Free Guy (movie, review)
Sep. 30th, 2022 06:42 pmMovie review: Free Guy [part 1]
(Some spoilers in here; I’m not able to judge their impact.)
I didn’t have a lot of expectations for this film, and I was delightfully blown away by the whole of the film. It’s 100% a Ryan Reynolds vehicle in which he produced and starred, so it specializes in his mugging for the camera, but he’s so charming he gets away with it. And yet, he’s not egotistical about it; he gives a lot of equal time to the actual heroes, as well as giving actual characters and meaning to lots of secondary characters.
Ryan plays Guy, a bank teller in a surreal world. The opening scene of a black-clad wingsuiter jumping into “Free City” is accompanied by Guy’s voiceover explaining how “the people who wear sunglasses” are heroes, even as said hero steals a car, launches grenades at police cars chasing him, even as the kidnapped woman in the car stares at the “hero” with worshipful eyes. Guy wakes up in his apartment, says “I live in paradise!” and goes to work, walking through a surreal landscape of violence, helping other PCs get up after being assaulted, meets his buddy, Buddy, a guard at the same bank, and goes to work.
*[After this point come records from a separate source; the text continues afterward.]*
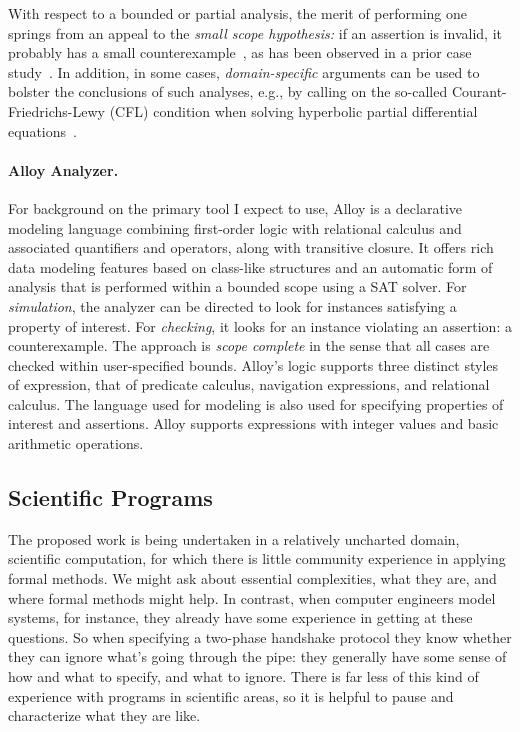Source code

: \documentclass[11pt]{article}
\begin{document}
With respect to a bounded or partial analysis, the merit of performing
one springs from an appeal to the \emph{small scope hypothesis:} if an
assertion is invalid, it probably has a small
counterexample~\citep{jackson1996}, as has been observed in a prior
case study~\citep{baugh2017}.  In addition, in some cases,
\emph{domain-specific} arguments can be used to bolster the
conclusions of such analyses, e.g., by calling on the so-called
Courant-Friedrichs-Lewy (CFL) condition when solving hyperbolic
partial differential equations~\citep{baugh2017,altuntas2017asm}.

\paragraph{Alloy Analyzer.} For background on the primary tool
I expect to use, Alloy is a declarative modeling language combining
first-order logic with relational calculus and associated quantifiers
and operators, along with transitive closure.  It offers rich data
modeling features based on class-like structures and an automatic form
of analysis that is performed within a bounded scope using a SAT
solver.  For \emph{simulation}, the analyzer can be directed to look
for instances satisfying a property of interest.  For
\emph{checking}, it looks for an instance violating an assertion: a
counterexample.  The approach is \emph{scope complete} in the sense
that all cases are checked within user-specified bounds.  Alloy's
logic supports three distinct styles of expression, that of predicate
calculus, navigation expressions, and relational calculus.  The
language used for modeling is also used for specifying properties of
interest and assertions.  Alloy supports expressions with integer
values and basic arithmetic operations.

\subsection{Scientific Programs}

The proposed work is being undertaken in a relatively uncharted
domain, scientific computation, for which there is little community
experience in applying formal methods.  We might ask about essential
complexities, what they are, and where formal methods might help.  In
contrast, when computer engineers model systems, for instance, they
already have some experience in getting at these questions.  So when
specifying a two-phase handshake protocol they know whether they can
ignore what's going through the pipe: they generally have some sense
of how and what to specify, and what to ignore.  There is far less of
this kind of experience with programs in scientific areas, so it is
helpful to pause and characterize what they are like.
\end{document}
An incident triggers something weird in Guy; he decides to steal a pair of sunglasses and discovers that he’s got new powers, and becomes a hero himself, but a special kind: one who specializes in saving NPCs from being hurt by the “heroes.” He levels up…
… and comes to the attention of two factions in the “real world” who want to know what is up with this NPC in their game who’s suddenly doing all this weird stuff. From there, the conflict escalates rapidly.
The film cribs a lot, but it does so delightfully. You get Tron, the Matrix, but also The Truman Show and even Groundhog Day, and others I can’t even remember now.
The actual heroes are two twenty-something programmers named Keys and Millie. They built a lovely AI game that they sold to the villain, and now Keys works for the villain (played by an absolutely unleashed Taika Waititi) and Millie is suing them both. As you would expect in this sort of film, Keys eventually allies with Millie.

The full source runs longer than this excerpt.